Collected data
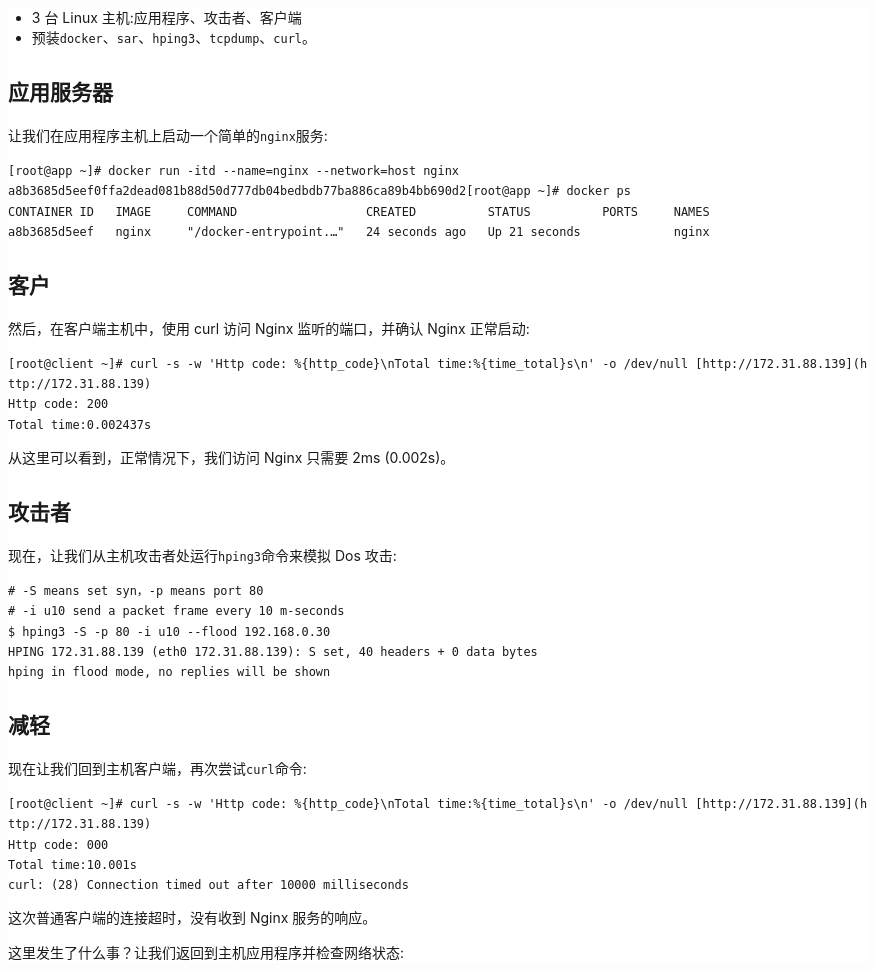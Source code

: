*   3 台 Linux 主机:应用程序、攻击者、客户端
*   预装`docker`、`sar`、`hping3`、`tcpdump`、`curl`。

## 应用服务器

让我们在应用程序主机上启动一个简单的`nginx`服务:

```
[root@app ~]# docker run -itd --name=nginx --network=host nginx
a8b3685d5eef0ffa2dead081b88d50d777db04bedbdb77ba886ca89b4bb690d2[root@app ~]# docker ps
CONTAINER ID   IMAGE     COMMAND                  CREATED          STATUS          PORTS     NAMES
a8b3685d5eef   nginx     "/docker-entrypoint.…"   24 seconds ago   Up 21 seconds             nginx
```

## 客户

然后，在客户端主机中，使用 curl 访问 Nginx 监听的端口，并确认 Nginx 正常启动:

```
[root@client ~]# curl -s -w 'Http code: %{http_code}\nTotal time:%{time_total}s\n' -o /dev/null [http://172.31.88.139](http://172.31.88.139)
Http code: 200
Total time:0.002437s
```

从这里可以看到，正常情况下，我们访问 Nginx 只需要 2ms (0.002s)。

## 攻击者

现在，让我们从主机攻击者处运行`hping3`命令来模拟 Dos 攻击:

```
# -S means set syn，-p means port 80
# -i u10 send a packet frame every 10 m-seconds
$ hping3 -S -p 80 -i u10 --flood 192.168.0.30
HPING 172.31.88.139 (eth0 172.31.88.139): S set, 40 headers + 0 data bytes
hping in flood mode, no replies will be shown
```

## 减轻

现在让我们回到主机客户端，再次尝试`curl`命令:

```
[root@client ~]# curl -s -w 'Http code: %{http_code}\nTotal time:%{time_total}s\n' -o /dev/null [http://172.31.88.139](http://172.31.88.139)
Http code: 000
Total time:10.001s
curl: (28) Connection timed out after 10000 milliseconds
```

这次普通客户端的连接超时，没有收到 Nginx 服务的响应。

这里发生了什么事？让我们返回到主机应用程序并检查网络状态:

● EXERCISE DESCRIPTION
Wherever a line in the entries holds "Http", copy that line.

● EXERCISE OUTPUT
[root@client ~]# curl -s -w 'Http code: %{http_code}\nTotal time:%{time_total}s\n' -o /dev/null [http://172.31.88.139](http://172.31.88.139)
Http code: 200
[root@client ~]# curl -s -w 'Http code: %{http_code}\nTotal time:%{time_total}s\n' -o /dev/null [http://172.31.88.139](http://172.31.88.139)
Http code: 000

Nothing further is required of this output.